TAT CN Header

Saturday, July 9, 2011

2,160 calories

Today was the third time I've ridden in Staunton, Illinois's Tour de Donut bike race.  Kind of a spoof on the Tour de France, the race is about 32 miles, with 2 donut stops.  What doesn't go together like donuts and bicycling?  I know, I know...but the hook is that, for each donut you eat, 5 minutes is deducted from your finishing time. 

I don't even like donuts, but I do like winning, and as a slower rider, this is pretty much my only chance at a podium finish.  Indeed, last year I was 2nd in my age group for donut adjusted time.  I had to eat 11 donuts to do it, but it was worth it.  This year, I planned to repeat the feat.  In fact, with a road bike instead of a hybrid, I was really hoping to take first.  My goal was 12 donuts and an age group win.

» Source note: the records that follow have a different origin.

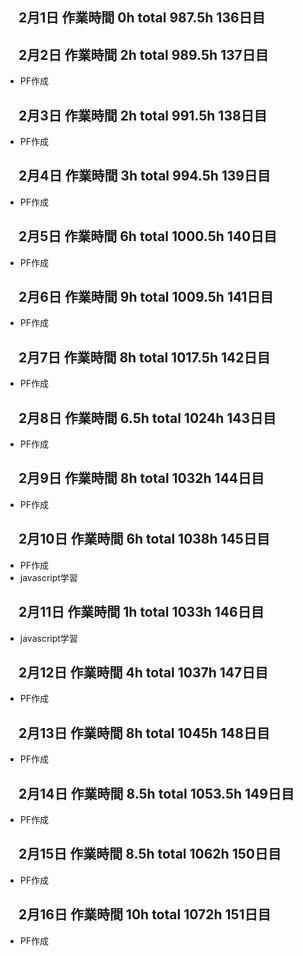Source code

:## 　2月1日 作業時間 0h total 987.5h 136日目
## 　2月2日 作業時間 2h total 989.5h 137日目
- PF作成
## 　2月3日 作業時間 2h total 991.5h 138日目
- PF作成
## 　2月4日 作業時間 3h total 994.5h 139日目
- PF作成
## 　2月5日 作業時間 6h total 1000.5h 140日目
- PF作成
## 　2月6日 作業時間 9h total 1009.5h 141日目
- PF作成
## 　2月7日 作業時間 8h total 1017.5h 142日目
- PF作成
## 　2月8日 作業時間 6.5h total 1024h 143日目
- PF作成
## 　2月9日 作業時間 8h total 1032h 144日目
- PF作成
## 　2月10日 作業時間 6h total 1038h 145日目
- PF作成
- javascript学習
## 　2月11日 作業時間 1h total 1033h 146日目
- javascript学習
## 　2月12日 作業時間 4h total 1037h 147日目
- PF作成
## 　2月13日 作業時間 8h total 1045h 148日目
- PF作成
## 　2月14日 作業時間 8.5h total 1053.5h 149日目
- PF作成
## 　2月15日 作業時間 8.5h total 1062h 150日目
- PF作成
## 　2月16日 作業時間 10h total 1072h 151日目
- PF作成
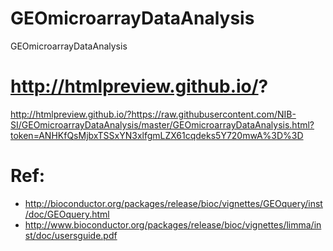 # GEOmicroarrayDataAnalysis
GEOmicroarrayDataAnalysis

# http://htmlpreview.github.io/?
http://htmlpreview.github.io/?https://raw.githubusercontent.com/NIB-SI/GEOmicroarrayDataAnalysis/master/GEOmicroarrayDataAnalysis.html?token=ANHKfQsMjbxTSSxYN3xlfgmLZX61cqdeks5Y720mwA%3D%3D

# Ref:
* http://bioconductor.org/packages/release/bioc/vignettes/GEOquery/inst/doc/GEOquery.html
* http://www.bioconductor.org/packages/release/bioc/vignettes/limma/inst/doc/usersguide.pdf
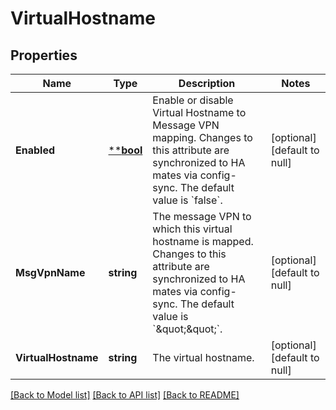 # VirtualHostname

## Properties
Name | Type | Description | Notes
------------ | ------------- | ------------- | -------------
**Enabled** | [****bool**](*bool.md) | Enable or disable Virtual Hostname to Message VPN mapping. Changes to this attribute are synchronized to HA mates via config-sync. The default value is &#x60;false&#x60;. | [optional] [default to null]
**MsgVpnName** | **string** | The message VPN to which this virtual hostname is mapped. Changes to this attribute are synchronized to HA mates via config-sync. The default value is &#x60;\&quot;\&quot;&#x60;. | [optional] [default to null]
**VirtualHostname** | **string** | The virtual hostname. | [optional] [default to null]

[[Back to Model list]](../README.md#documentation-for-models) [[Back to API list]](../README.md#documentation-for-api-endpoints) [[Back to README]](../README.md)

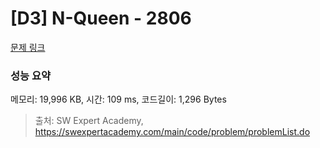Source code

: # [D3] N-Queen - 2806 

[문제 링크](https://swexpertacademy.com/main/code/problem/problemDetail.do?contestProbId=AV7GKs06AU0DFAXB) 

### 성능 요약

메모리: 19,996 KB, 시간: 109 ms, 코드길이: 1,296 Bytes



> 출처: SW Expert Academy, https://swexpertacademy.com/main/code/problem/problemList.do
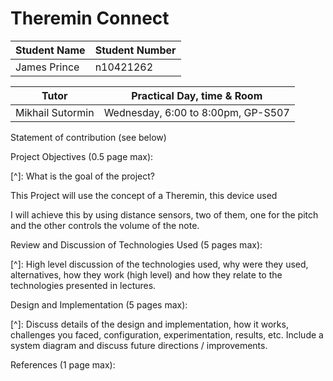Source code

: # Theremin Connect

| Student Name | Student Number |
| ------------ | -------------- |
| James Prince | n10421262      |

| Tutor            | Practical Day, time & Room         |
| ---------------- | ---------------------------------- |
| Mikhail Sutormin | Wednesday, 6:00 to 8:00pm, GP-S507 |



Statement of contribution (see below) 



Project Objectives (0.5 page max): 

[^]: What is the goal of the project?

This Project will use the concept of a Theremin, this device used 



 I will achieve this by using distance sensors, two of them, one for the pitch and the other controls the volume of the note. 

Review and Discussion of Technologies Used (5 pages max): 

[^]: High level discussion of the technologies used, why were they used, alternatives, how they work (high level) and how they relate to the technologies presented in lectures.



Design and Implementation (5 pages max): 

[^]: Discuss details of the design and implementation, how it works, challenges you faced, configuration, experimentation, results, etc. Include a system diagram and discuss future directions / improvements.



References (1 page max):
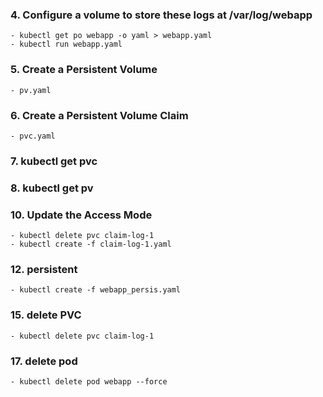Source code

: ### 4. Configure a volume to store these logs at /var/log/webapp
    - kubectl get po webapp -o yaml > webapp.yaml
    - kubectl run webapp.yaml
### 5. Create a Persistent Volume
    - pv.yaml
### 6. Create a Persistent Volume Claim
    - pvc.yaml
### 7. kubectl get pvc
### 8. kubectl get pv
### 10. Update the Access Mode
    - kubectl delete pvc claim-log-1
    - kubectl create -f claim-log-1.yaml
### 12. persistent
    - kubectl create -f webapp_persis.yaml
### 15. delete PVC
    - kubectl delete pvc claim-log-1
### 17. delete pod
    - kubectl delete pod webapp --force
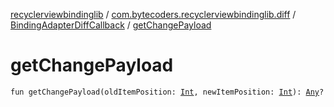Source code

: [recyclerviewbindinglib](../../index.md) / [com.bytecoders.recyclerviewbindinglib.diff](../index.md) / [BindingAdapterDiffCallback](index.md) / [getChangePayload](./get-change-payload.md)

# getChangePayload

`fun getChangePayload(oldItemPosition: `[`Int`](https://kotlinlang.org/api/latest/jvm/stdlib/kotlin/-int/index.html)`, newItemPosition: `[`Int`](https://kotlinlang.org/api/latest/jvm/stdlib/kotlin/-int/index.html)`): `[`Any`](https://kotlinlang.org/api/latest/jvm/stdlib/kotlin/-any/index.html)`?`
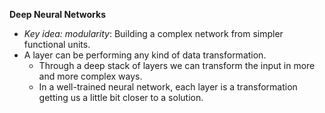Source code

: **Deep Neural Networks**
* *Key idea: modularity*: Building a complex network from simpler functional units.
* A layer can be performing any kind of data transformation.
    * Through a deep stack of layers we can transform the input in more and more complex ways.
    * In a well-trained neural network, each layer is a transformation getting us a little bit closer to a solution.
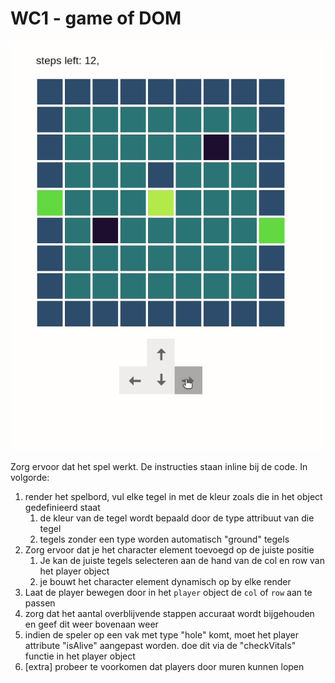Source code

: # WC1 - game of DOM

![runthrough](./images/runthrough.gif)

Zorg ervoor dat het spel werkt. De instructies staan inline bij de code.
In volgorde:

1. render het spelbord, vul elke tegel in met de kleur zoals die in het object gedefinieerd staat
   1. de kleur van de tegel wordt bepaald door de type attribuut van die tegel
   1. tegels zonder een type worden automatisch "ground" tegels
1. Zorg ervoor dat je het character element toevoegd op de juiste positie
   1. Je kan de juiste tegels selecteren aan de hand van de col en row van het player object
   1. je bouwt het character element dynamisch op by elke render
1. Laat de player bewegen door in het `player` object de `col` of `row` aan te passen
1. zorg dat het aantal overblijvende stappen accuraat wordt bijgehouden en geef dit weer bovenaan weer
1. indien de speler op een vak met type "hole" komt, moet het player attribute "isAlive" aangepast worden. doe dit via de "checkVitals" functie in het player object
1. [extra] probeer te voorkomen dat players door muren kunnen lopen
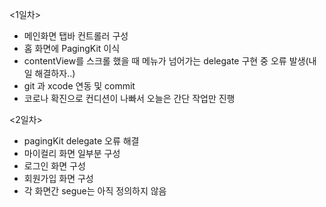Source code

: <1일차>
- 메인화면 탭바 컨트롤러 구성
- 홈 화면에 PagingKit 이식
- contentView를 스크롤 했을 때 메뉴가 넘어가는 delegate 구현 중 오류 발생(내일 해결하자..)
- git 과 xcode 연동 및 commit
- 코로나 확진으로 컨디션이 나빠서 오늘은 간단 작업만 진행

<2일차>
- pagingKit delegate 오류 해결
- 마이컬리 화면 일부분 구성
- 로그인 화면 구성
- 회원가입 화면 구성
- 각 화면간 segue는 아직 정의하지 않음
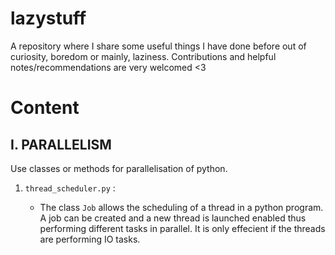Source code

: # lazystuff
A repository where I share some useful things I have done before out of curiosity, boredom or mainly, laziness. Contributions and helpful notes/recommendations are very welcomed <3



# Content 

## I. PARALLELISM 
Use classes or methods for parallelisation of python. 

1. `thread_scheduler.py` : 

    *  The class `Job` allows the scheduling of a thread in a python program. A job can be created and a new thread is launched enabled thus performing different tasks in parallel. It is only effecient if the threads are performing IO tasks.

This year's Tour had 1,600+ registered riders, and I felt like I knew half of them.  My tri club was well-represented (including fellow bloggers Chuck, Mike, Patrick, Robin, and Wade), my sister-in-law was riding for her first time, and three of the Team Virtus guys made the trip from Jefferson City to race.  This was a welcome change from the previous two years, when I knew myself, my son, and his stepmom/my friend who came to take pictures for us.  This was Kristy's first bike race, and she was both excited and nervous.  Luckily, she got to work out some of her nervous energy airing up her bike tires.

photo.JPG
What happens when you have more pounds of air in your tires than your body.
Most of my tri club friends were lined up near the start, but I'm still not too comfortable with these mass starts and hung back closer to the middle.

photo.JPG
The view behind me
photo.JPG
Ready to ride!
Taking off wasn't as scary as it's been in past years, and it's maybe time for me to cowboy up and start closer to the front.  I felt like I got a pretty good pace going early though...usually it takes til I'm out of town.  The sponsoring club does a great job with the race.  Even with all the participants, check-in was very well organized, and there were tons of volunteers stopping traffic at intersections and cheering on riders.
Photo credit: Ron Jennings
If you look carefully, you can see me kind of in the middle in the yellow jersey
The first ten miles went great.  I kept up a pretty good pace and was passing people pretty regularly.  I hadn't eaten any breakfast, knowing that I'd be eating a lot of donuts, but I felt really strong.  The first donut stop was there before I knew it.  I grabbed 6 donuts, had a volunteer mark them on my bib, smooshed them flat (total fail: I had brought baby wipes to get the donut glaze off my hands, but I squished the donuts with my bike gloves on...NOT easy to get them clean), and started munching.  I have to say, I really enjoyed the first couple...but after that it wasn't so easy to get them down.  A photographer had his camera pointed right at me snapping away, and it's not so easy to try and look semi-attractive while wolfing down multiple donuts.  I'm truly afraid to see what those pictures look like. 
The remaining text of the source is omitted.